Source information
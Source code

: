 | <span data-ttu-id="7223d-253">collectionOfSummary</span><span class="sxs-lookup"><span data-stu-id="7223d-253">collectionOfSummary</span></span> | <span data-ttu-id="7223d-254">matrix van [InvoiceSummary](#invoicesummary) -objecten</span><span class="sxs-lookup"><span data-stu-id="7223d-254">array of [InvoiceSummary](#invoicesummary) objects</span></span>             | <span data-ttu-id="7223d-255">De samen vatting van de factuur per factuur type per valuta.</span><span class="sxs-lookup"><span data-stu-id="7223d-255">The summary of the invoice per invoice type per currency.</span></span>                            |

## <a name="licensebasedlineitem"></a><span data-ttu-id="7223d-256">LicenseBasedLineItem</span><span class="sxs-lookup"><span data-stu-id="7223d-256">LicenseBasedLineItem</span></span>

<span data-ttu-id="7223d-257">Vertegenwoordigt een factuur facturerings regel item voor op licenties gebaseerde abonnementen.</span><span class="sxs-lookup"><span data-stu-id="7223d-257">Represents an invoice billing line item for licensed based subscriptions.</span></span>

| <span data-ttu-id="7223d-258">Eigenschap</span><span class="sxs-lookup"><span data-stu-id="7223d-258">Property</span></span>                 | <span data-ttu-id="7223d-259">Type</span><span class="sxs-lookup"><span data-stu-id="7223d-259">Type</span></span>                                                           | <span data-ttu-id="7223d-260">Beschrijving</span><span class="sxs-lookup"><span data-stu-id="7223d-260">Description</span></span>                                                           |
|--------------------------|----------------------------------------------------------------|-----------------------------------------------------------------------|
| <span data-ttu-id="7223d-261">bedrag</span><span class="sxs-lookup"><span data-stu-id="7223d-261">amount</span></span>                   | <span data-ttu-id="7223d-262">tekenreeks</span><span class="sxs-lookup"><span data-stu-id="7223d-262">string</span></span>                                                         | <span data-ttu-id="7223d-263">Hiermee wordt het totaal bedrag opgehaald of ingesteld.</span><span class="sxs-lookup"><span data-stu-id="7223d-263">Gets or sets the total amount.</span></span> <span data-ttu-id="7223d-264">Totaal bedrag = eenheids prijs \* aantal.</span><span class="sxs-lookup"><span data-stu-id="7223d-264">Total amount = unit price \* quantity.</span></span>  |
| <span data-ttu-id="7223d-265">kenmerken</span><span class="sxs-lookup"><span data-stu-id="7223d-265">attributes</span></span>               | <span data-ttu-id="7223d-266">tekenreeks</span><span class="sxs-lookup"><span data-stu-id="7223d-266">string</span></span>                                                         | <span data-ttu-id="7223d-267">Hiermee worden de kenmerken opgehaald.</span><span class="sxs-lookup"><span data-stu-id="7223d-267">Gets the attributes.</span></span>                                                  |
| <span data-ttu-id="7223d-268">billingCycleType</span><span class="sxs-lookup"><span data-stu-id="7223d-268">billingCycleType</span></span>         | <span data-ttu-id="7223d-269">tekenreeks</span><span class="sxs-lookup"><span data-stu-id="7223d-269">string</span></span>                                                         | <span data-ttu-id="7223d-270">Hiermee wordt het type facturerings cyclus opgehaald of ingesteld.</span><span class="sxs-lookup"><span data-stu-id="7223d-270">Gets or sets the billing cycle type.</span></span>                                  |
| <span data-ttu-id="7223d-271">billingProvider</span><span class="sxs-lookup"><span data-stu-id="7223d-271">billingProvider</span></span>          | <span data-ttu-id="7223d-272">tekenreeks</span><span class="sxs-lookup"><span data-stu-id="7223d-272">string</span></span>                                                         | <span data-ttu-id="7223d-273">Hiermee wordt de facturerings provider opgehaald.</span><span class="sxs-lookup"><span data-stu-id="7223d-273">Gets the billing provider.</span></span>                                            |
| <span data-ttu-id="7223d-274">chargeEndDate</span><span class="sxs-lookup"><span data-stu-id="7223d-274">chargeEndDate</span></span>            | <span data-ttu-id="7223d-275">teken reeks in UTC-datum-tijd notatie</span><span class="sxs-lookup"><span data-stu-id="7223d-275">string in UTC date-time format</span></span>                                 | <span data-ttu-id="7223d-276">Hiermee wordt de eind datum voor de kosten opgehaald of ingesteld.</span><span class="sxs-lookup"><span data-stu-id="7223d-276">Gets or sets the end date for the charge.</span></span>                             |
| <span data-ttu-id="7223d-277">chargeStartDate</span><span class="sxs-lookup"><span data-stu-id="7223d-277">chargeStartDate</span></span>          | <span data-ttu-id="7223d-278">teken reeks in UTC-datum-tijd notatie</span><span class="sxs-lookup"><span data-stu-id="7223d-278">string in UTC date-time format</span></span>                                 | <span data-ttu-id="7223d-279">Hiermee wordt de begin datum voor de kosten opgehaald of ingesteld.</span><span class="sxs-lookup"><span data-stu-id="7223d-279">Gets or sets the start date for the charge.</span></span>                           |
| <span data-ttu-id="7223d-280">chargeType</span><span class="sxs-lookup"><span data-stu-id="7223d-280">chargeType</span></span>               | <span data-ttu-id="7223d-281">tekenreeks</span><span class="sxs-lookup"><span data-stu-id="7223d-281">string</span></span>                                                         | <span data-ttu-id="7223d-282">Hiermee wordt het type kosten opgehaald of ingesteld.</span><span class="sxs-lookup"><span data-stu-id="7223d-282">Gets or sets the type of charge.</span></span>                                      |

Work instruction
From the entries above, extract only the lines running from the one containing "het type facturerings" through the one containing "wordt de facturerings", inclusive.

Output for this exercise
| <span data-ttu-id="7223d-268">billingCycleType</span><span class="sxs-lookup"><span data-stu-id="7223d-268">billingCycleType</span></span>         | <span data-ttu-id="7223d-269">tekenreeks</span><span class="sxs-lookup"><span data-stu-id="7223d-269">string</span></span>                                                         | <span data-ttu-id="7223d-270">Hiermee wordt het type facturerings cyclus opgehaald of ingesteld.</span><span class="sxs-lookup"><span data-stu-id="7223d-270">Gets or sets the billing cycle type.</span></span>                                  |
| <span data-ttu-id="7223d-271">billingProvider</span><span class="sxs-lookup"><span data-stu-id="7223d-271">billingProvider</span></span>          | <span data-ttu-id="7223d-272">tekenreeks</span><span class="sxs-lookup"><span data-stu-id="7223d-272">string</span></span>                                                         | <span data-ttu-id="7223d-273">Hiermee wordt de facturerings provider opgehaald.</span><span class="sxs-lookup"><span data-stu-id="7223d-273">Gets the billing provider.</span></span>                                            |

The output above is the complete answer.